Source material.
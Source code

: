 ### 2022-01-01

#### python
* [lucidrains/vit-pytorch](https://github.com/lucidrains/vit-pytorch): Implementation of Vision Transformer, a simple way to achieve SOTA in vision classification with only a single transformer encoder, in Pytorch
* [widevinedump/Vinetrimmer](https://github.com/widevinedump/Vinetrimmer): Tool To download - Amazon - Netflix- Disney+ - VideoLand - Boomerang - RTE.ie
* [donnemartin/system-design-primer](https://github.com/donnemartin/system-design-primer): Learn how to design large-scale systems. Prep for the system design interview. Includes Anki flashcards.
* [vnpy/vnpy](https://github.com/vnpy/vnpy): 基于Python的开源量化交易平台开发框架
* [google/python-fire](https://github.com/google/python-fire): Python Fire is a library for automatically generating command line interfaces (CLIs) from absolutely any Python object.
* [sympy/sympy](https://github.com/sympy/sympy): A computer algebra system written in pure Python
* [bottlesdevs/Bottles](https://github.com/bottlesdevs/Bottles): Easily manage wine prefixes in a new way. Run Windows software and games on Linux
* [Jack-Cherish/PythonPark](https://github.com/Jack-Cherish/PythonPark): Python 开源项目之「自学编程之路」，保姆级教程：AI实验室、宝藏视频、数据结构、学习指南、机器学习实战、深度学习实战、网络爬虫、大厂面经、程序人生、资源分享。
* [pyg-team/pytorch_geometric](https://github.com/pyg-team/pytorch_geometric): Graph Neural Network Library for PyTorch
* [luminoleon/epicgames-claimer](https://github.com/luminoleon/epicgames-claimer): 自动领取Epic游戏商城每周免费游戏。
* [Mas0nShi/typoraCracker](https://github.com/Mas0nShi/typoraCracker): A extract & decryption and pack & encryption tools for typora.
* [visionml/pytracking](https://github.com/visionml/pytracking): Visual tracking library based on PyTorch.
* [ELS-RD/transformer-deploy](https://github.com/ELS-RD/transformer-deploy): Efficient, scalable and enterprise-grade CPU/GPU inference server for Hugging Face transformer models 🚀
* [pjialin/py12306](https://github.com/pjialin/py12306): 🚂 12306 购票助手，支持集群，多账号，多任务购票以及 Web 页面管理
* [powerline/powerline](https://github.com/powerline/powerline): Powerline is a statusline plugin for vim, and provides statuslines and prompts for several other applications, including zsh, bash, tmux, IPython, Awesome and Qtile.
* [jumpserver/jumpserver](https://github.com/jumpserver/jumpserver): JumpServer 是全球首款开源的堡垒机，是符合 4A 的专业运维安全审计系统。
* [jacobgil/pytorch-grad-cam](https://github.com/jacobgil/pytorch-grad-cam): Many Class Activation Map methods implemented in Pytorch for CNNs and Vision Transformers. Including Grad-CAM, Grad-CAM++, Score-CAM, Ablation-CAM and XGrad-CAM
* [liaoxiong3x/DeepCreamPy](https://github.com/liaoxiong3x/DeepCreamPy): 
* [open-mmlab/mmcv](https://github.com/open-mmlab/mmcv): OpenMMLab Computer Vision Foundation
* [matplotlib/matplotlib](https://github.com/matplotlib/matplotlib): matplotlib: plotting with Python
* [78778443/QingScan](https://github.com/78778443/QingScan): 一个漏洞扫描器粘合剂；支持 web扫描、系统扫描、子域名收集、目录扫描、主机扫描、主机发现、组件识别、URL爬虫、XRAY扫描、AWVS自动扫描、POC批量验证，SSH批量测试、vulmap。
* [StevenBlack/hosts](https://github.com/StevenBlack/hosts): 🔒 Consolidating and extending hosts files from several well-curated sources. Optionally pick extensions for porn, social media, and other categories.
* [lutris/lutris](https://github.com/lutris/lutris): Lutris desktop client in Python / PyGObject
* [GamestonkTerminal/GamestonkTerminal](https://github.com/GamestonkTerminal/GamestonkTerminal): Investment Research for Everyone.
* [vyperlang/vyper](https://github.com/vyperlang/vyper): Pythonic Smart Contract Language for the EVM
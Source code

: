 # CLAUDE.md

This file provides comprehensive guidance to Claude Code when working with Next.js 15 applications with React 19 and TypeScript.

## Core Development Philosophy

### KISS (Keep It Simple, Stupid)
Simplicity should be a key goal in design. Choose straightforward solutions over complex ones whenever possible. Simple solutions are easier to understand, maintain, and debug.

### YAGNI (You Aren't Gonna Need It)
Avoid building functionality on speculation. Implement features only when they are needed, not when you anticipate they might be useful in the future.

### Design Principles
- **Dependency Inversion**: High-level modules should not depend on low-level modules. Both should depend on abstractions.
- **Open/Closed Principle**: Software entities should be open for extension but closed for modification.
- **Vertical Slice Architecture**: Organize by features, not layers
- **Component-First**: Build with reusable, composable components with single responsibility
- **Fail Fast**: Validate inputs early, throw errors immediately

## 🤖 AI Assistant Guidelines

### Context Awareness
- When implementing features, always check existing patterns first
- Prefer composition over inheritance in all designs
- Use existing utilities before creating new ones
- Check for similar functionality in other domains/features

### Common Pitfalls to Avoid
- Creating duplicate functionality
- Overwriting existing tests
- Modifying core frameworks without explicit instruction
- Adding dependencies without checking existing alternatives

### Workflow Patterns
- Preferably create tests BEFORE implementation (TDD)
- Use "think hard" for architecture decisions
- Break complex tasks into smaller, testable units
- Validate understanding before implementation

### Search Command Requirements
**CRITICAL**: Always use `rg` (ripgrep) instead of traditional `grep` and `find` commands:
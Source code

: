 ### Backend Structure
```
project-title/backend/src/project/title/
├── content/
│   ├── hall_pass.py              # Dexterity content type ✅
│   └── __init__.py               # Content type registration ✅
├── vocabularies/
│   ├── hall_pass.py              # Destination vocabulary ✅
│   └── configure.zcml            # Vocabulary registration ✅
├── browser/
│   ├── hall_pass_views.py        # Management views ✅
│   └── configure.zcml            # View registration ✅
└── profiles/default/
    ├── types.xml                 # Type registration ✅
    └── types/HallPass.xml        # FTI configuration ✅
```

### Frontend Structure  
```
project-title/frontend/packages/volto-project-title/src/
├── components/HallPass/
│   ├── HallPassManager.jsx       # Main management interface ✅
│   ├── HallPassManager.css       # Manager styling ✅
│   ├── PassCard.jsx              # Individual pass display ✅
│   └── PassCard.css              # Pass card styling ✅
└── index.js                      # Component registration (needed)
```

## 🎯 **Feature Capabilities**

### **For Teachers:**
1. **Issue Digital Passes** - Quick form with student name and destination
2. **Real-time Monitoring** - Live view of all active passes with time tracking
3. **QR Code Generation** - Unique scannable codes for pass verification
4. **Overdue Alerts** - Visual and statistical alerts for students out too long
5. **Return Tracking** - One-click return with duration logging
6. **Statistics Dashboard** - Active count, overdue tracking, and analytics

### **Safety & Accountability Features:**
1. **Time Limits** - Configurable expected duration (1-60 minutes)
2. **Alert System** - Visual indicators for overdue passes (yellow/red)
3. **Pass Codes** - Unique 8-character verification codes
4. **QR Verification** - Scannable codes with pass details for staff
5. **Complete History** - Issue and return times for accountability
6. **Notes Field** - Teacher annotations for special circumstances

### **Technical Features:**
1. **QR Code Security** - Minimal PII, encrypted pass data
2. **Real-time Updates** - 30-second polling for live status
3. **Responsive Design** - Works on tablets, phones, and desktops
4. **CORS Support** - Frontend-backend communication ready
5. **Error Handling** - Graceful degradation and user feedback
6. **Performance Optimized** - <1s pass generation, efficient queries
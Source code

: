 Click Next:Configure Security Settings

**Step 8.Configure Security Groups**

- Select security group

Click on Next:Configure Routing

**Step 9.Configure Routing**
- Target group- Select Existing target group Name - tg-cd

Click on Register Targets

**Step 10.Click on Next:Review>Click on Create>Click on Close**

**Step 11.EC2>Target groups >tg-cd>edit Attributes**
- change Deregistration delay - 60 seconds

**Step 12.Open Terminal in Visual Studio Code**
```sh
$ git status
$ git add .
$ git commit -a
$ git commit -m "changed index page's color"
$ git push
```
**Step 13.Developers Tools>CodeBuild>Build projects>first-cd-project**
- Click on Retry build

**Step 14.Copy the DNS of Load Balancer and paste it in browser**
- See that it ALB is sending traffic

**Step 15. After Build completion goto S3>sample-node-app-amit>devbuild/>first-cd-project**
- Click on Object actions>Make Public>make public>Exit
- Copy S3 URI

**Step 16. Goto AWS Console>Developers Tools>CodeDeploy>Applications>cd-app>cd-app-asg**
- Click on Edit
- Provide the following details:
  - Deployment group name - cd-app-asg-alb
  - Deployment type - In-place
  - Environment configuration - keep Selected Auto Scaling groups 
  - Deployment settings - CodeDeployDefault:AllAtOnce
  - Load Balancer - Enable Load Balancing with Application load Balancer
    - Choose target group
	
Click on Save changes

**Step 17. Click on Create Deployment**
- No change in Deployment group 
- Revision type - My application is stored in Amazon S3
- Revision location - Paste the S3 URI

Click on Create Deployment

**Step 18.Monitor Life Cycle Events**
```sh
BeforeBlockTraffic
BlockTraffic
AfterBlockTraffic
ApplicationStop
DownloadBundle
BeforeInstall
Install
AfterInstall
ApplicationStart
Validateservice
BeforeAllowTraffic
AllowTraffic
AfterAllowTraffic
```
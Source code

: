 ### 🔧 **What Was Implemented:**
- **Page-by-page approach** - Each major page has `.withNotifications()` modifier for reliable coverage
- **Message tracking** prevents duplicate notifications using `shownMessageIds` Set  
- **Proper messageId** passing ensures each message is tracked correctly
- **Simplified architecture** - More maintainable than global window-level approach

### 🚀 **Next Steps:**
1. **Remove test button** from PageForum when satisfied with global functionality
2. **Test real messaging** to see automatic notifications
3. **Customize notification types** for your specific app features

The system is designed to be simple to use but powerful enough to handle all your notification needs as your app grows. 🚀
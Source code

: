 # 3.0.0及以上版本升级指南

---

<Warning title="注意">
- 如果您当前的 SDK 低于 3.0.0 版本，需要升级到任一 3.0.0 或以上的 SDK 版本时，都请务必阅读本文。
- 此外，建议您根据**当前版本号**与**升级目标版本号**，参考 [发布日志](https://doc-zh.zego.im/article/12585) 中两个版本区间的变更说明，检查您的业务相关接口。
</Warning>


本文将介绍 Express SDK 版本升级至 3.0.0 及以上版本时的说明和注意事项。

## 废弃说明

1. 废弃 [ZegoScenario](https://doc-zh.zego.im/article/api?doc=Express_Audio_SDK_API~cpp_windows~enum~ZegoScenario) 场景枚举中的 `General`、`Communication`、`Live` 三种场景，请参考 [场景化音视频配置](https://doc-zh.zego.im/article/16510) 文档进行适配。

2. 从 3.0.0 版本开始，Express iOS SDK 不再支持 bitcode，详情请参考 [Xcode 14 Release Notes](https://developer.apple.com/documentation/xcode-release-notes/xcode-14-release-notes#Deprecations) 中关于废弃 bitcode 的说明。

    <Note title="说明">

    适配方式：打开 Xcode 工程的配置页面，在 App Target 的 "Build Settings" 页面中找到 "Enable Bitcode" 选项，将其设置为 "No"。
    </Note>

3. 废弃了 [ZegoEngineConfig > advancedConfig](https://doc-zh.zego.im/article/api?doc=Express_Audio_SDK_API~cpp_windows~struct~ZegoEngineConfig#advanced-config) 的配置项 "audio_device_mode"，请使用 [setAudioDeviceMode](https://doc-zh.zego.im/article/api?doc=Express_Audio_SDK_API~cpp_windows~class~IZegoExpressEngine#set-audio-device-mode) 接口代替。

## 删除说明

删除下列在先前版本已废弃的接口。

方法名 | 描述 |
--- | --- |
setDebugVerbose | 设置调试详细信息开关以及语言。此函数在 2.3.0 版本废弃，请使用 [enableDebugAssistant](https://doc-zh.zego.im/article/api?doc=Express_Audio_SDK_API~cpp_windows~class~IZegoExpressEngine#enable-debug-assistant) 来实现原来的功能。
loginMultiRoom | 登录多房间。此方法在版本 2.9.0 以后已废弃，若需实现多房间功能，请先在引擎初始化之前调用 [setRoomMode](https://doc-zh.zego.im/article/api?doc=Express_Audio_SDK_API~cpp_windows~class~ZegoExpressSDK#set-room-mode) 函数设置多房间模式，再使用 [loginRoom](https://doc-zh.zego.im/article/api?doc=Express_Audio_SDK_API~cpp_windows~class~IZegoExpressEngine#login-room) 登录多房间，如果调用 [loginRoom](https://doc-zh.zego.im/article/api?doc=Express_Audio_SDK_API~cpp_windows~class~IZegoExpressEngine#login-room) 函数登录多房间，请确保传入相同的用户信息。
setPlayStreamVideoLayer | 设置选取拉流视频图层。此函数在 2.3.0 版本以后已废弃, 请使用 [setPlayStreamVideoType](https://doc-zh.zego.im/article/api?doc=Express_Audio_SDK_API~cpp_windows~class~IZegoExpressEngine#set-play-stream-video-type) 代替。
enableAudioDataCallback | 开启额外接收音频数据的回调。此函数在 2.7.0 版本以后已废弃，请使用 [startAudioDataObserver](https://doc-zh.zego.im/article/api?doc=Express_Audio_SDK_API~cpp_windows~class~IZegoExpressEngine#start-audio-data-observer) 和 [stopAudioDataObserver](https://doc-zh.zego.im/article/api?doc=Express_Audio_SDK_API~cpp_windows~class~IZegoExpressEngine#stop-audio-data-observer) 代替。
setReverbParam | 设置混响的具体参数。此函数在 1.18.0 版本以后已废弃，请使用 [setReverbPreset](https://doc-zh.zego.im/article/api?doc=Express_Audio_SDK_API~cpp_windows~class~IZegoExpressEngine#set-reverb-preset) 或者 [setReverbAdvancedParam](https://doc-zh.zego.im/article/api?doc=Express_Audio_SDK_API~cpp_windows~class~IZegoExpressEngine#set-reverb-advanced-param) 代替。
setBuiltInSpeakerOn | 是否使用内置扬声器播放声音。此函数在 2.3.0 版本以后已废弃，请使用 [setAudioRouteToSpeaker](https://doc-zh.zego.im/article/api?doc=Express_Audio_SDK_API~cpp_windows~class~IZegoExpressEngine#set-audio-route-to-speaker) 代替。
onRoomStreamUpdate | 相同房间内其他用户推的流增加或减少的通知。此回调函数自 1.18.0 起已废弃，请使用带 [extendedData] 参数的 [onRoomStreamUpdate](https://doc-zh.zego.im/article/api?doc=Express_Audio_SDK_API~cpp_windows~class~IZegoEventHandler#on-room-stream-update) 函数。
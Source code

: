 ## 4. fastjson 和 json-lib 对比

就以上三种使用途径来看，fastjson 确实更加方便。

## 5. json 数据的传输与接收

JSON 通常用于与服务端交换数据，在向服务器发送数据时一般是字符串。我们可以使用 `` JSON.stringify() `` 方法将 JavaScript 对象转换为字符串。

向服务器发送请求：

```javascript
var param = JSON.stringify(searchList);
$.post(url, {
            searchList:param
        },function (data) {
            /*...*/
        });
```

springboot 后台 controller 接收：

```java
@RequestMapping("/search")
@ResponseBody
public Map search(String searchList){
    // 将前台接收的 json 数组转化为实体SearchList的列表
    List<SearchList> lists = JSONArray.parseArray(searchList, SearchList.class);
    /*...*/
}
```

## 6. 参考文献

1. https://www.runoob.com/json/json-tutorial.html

Required action. Nothing but the lines from the first line of the listing above through the line holding "games on Linux" should be reproduced, and each must match exactly.

Response area.
Source code

: ### 2022-01-01

#### python
* [lucidrains/vit-pytorch](https://github.com/lucidrains/vit-pytorch): Implementation of Vision Transformer, a simple way to achieve SOTA in vision classification with only a single transformer encoder, in Pytorch
* [widevinedump/Vinetrimmer](https://github.com/widevinedump/Vinetrimmer): Tool To download - Amazon - Netflix- Disney+ - VideoLand - Boomerang - RTE.ie
* [donnemartin/system-design-primer](https://github.com/donnemartin/system-design-primer): Learn how to design large-scale systems. Prep for the system design interview. Includes Anki flashcards.
* [vnpy/vnpy](https://github.com/vnpy/vnpy): 基于Python的开源量化交易平台开发框架
* [google/python-fire](https://github.com/google/python-fire): Python Fire is a library for automatically generating command line interfaces (CLIs) from absolutely any Python object.
* [sympy/sympy](https://github.com/sympy/sympy): A computer algebra system written in pure Python
* [bottlesdevs/Bottles](https://github.com/bottlesdevs/Bottles): Easily manage wine prefixes in a new way. Run Windows software and games on Linux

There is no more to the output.